Two girls say they had been standing to the back, on a traffic island, until some Riot Police grabbed one of them and started to strangle her, and threw her into our airless cage. When the second began to ask what happens to her friend, she received similar treatment, as the blue marks testify.
Most people, apparently, did even less than I did. I had been at the forefront of the demonstration, but have broken no windows, nor did I shout abuse or assault police officers.
Among the dozens of detainees was a handful of activists, experienced with police violence and arrests, who knew their rights. But the great majority were in shock at the disregard of their rights. In the early part of the long evening, some fantasized about filing complaints, enjoying their imaginary revenge. It did not take them long to understand how the police work and that the chances of Commissioner Ohayon being "charged for what I saw him do" (as one of the detainees put it) were quite dim.
When we got to the police station we were herded into the station conference room and given water. That is all we got for six hours. The lawyers who came to the station were not allowed to see us, we did not get food, nor were given any explanation of the grounds for our arrest. No phone call to notify the family (unlike me, most did not understand what was happening quick enough to use their mobile phones before they were taken away). Requests for medical treatment to the guy with internal bleeding in his eye were answered with laughter. Also the minor who was arrested with us got the same treatment.
After six hours they took me for interrogation and read to me the charges. illegal gathering, obstructing a police officer in doing his job, assaulting a police officer, property damage, and many other charges. I think the attack on the World Trade Center was also pushed in.
Whoever was through interrogation was moved to another part of the station. Luckily there was one Riot Policeman who did respect our rights. We got cold water, tea, and rolls. Slowly was also something done about medical care, also for the diabetic girl.
After a few hours, charges were filed against 15 detainees who were sent off to court (where the judges reprimanded the police for the detentions, and saw no reason to remand anybody in custody). Those who remained at the station, me among them, were released after a few hours.
One should have been there to see the violence, the arbitrariness of detentions and the complete disregard of our rights, especially in the initial cage. It had to be experienced to be believed. But the ending could have been written before the demonstration. Every demo now ends with detentions, and almost invariably the detentions end with release, either at the police station or at a court hearing when the police asks for remanding in custody. Israeli courts still respect the right to demonstrate, and always emphasize to the police that protests are not grounds for detentions.

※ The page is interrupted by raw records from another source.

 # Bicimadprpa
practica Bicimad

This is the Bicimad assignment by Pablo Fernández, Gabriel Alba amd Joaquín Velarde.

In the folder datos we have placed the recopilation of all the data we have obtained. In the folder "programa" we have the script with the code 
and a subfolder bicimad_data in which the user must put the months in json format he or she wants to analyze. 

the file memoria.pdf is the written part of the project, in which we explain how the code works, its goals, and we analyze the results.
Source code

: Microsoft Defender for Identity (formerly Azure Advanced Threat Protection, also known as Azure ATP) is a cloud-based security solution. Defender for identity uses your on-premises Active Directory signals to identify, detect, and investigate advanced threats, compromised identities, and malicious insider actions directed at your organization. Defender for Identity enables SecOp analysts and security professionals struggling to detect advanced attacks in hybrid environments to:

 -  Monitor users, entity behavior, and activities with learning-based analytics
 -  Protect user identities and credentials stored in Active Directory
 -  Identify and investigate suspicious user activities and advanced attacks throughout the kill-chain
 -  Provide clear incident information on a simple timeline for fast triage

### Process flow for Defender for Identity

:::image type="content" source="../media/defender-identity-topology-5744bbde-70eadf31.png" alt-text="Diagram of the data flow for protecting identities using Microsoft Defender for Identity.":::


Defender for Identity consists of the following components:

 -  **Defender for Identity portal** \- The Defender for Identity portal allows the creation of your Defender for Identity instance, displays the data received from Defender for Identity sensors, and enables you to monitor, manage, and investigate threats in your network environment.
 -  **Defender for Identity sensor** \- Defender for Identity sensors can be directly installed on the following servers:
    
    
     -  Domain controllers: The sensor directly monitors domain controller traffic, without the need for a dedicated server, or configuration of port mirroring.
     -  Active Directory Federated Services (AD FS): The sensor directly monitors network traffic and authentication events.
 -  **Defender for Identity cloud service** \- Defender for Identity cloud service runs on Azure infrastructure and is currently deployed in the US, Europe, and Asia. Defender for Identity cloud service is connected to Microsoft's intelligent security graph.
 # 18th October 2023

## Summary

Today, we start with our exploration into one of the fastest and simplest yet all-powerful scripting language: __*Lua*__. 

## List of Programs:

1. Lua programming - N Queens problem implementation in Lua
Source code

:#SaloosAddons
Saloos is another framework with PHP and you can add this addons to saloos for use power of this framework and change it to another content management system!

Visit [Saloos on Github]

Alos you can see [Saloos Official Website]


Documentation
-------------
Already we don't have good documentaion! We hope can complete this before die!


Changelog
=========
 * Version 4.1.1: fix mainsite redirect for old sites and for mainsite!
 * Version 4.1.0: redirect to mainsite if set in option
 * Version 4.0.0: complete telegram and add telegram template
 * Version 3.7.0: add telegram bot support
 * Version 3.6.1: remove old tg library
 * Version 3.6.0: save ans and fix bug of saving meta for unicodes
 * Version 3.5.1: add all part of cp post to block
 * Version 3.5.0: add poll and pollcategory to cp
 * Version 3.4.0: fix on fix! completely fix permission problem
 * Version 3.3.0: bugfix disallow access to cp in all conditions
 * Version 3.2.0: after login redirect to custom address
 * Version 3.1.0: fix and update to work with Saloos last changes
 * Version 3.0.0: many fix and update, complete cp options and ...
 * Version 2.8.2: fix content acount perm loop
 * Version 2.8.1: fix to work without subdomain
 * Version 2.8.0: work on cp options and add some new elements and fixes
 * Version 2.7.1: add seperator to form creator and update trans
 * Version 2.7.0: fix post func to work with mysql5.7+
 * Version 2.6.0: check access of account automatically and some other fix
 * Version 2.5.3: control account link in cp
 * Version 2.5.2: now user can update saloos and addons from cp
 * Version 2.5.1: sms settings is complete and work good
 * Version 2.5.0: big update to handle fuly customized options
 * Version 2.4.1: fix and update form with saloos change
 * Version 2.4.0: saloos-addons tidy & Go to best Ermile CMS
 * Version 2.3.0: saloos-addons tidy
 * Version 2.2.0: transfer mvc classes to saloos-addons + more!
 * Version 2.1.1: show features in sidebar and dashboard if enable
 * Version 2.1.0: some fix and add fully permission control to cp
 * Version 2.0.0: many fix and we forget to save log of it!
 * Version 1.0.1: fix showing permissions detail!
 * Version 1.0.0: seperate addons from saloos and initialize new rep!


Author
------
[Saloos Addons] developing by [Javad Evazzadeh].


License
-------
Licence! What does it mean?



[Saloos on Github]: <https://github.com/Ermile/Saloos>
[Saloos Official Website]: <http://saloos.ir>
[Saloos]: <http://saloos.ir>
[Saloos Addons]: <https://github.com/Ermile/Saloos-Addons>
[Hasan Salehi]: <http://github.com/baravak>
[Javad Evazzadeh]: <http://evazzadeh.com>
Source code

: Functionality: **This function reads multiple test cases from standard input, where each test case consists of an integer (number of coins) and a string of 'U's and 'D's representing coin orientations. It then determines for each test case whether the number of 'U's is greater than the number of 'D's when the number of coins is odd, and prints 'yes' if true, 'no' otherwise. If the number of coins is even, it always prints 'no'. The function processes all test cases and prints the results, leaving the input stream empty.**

So, why were detained? In theory, the police should investigate whether a criminal offence was committed, press charges and leave it to the courts to punish those who broke the law. But that is not the idea with detentions where the court's opinion is known in advance. The idea is intimidation. These twelve hours, and especially the early part, were a quite unpleasant experience. Now we know it's not fun to be arrested, and we also know how easily you can be arrested without doing anything. As we waited I heard some detainees doubtful whether they would participate in another demonstration. Simply, they were afraid.
When people can't go to a demonstration to express their opinions, because they're simply afraid, this is not just a red light. In what is supposed to be a democratic country, this is a giant red projector.